[Stored data]
%%
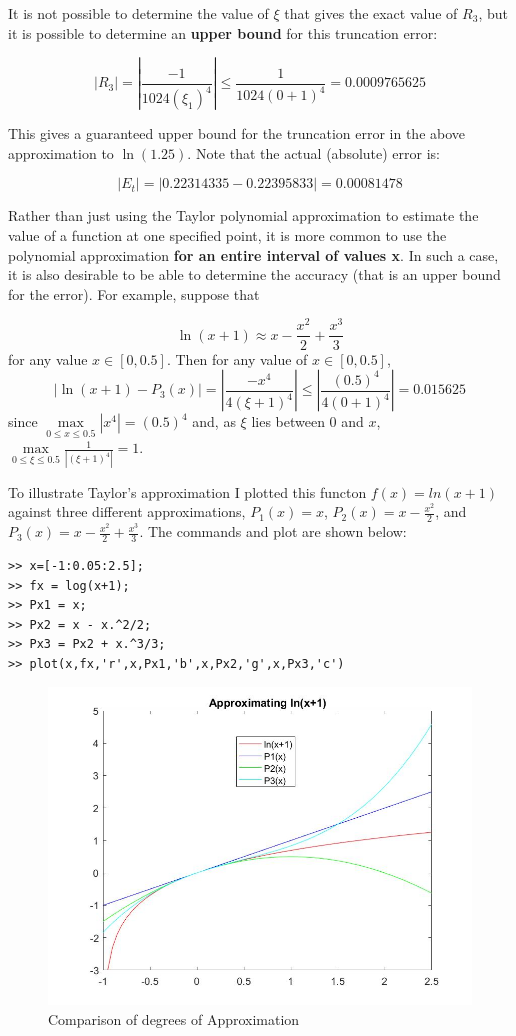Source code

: \documentclass [titlepage,12pt,letter] {article}
\begin{document}
It is not possible to determine the value of $\xi$ that gives the exact 
value of $R_3$, but it is possible to determine an {\bf upper bound} for 
this truncation error: 

\[
|R_{3}| = \left| \frac{-1}{1024(\xi_1)^4}\right| \leq \frac{1}{1024(0+1)^4} = 0.0009765625
\]

This gives a guaranteed upper bound for the truncation error in the above approximation to $\ln(1.25)$. Note that the actual (absolute) error is: 

\[
|E_t| = |0.22314335 - 0.22395833| = 0.00081478
\]

Rather than just using the Taylor polynomial approximation to estimate the value of a function at one specified point, it is more common to use the polynomial approximation {\bf for an entire interval of values x}. In such a case, it is also desirable to be able to determine the accuracy (that is an upper bound for the error). For example, suppose that 

\[
\ln(x+1) \approx x - \frac{x^2}{2} + \frac{x^3}{3} 
\]
\noindent 
for any value $x \in [0, 0.5]$. Then for any value of $x \in [0, 0.5]$, 
\[
| \ln(x+1) - P_3(x)| = \left| \frac{-x^4}{4(\xi +1)^4} \right | \leq \left | \frac{(0.5)^4}{4(0+1)^4}\right| = 0.015625
\]
\noindent 
since $\max\limits_{0 \leq x \leq 0.5} |x^4| = (0.5)^4$ and, as $\xi$ lies between $0$ and $x$, $\max\limits_{0 \leq \xi \leq 0.5} \frac{1}{|(\xi + 1)^4|} = 1$. 

To illustrate Taylor's approximation I plotted this functon $f(x)=ln(x+1)$ against three different approximations, $P_1(x)=x$, $P_2(x) = x - \frac{x^2}{2}$, and $P_3(x)=x-\frac{x^2}{2}+\frac{x^3}{3}$. The commands and plot are shown below:

\begin{verbatim}
>> x=[-1:0.05:2.5];
>> fx = log(x+1);
>> Px1 = x;
>> Px2 = x - x.^2/2;
>> Px3 = Px2 + x.^3/3;
>> plot(x,fx,'r',x,Px1,'b',x,Px2,'g',x,Px3,'c')
\end{verbatim}

\begin{figure}[ht]
  \centering
  \includegraphics[scale=0.5]{lect5ex1}
  \caption{Comparison of degrees of Approximation}
  \label{fig:Lect5Ex1}
\end{figure}
\end{document}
%%
Each line of the records that holds the word "right" should be copied out.

- COMPLETED EXERCISE
|R_{3}| = \left| \frac{-1}{1024(\xi_1)^4}\right| \leq \frac{1}{1024(0+1)^4} = 0.0009765625
| \ln(x+1) - P_3(x)| = \left| \frac{-x^4}{4(\xi +1)^4} \right | \leq \left | \frac{(0.5)^4}{4(0+1)^4}\right| = 0.015625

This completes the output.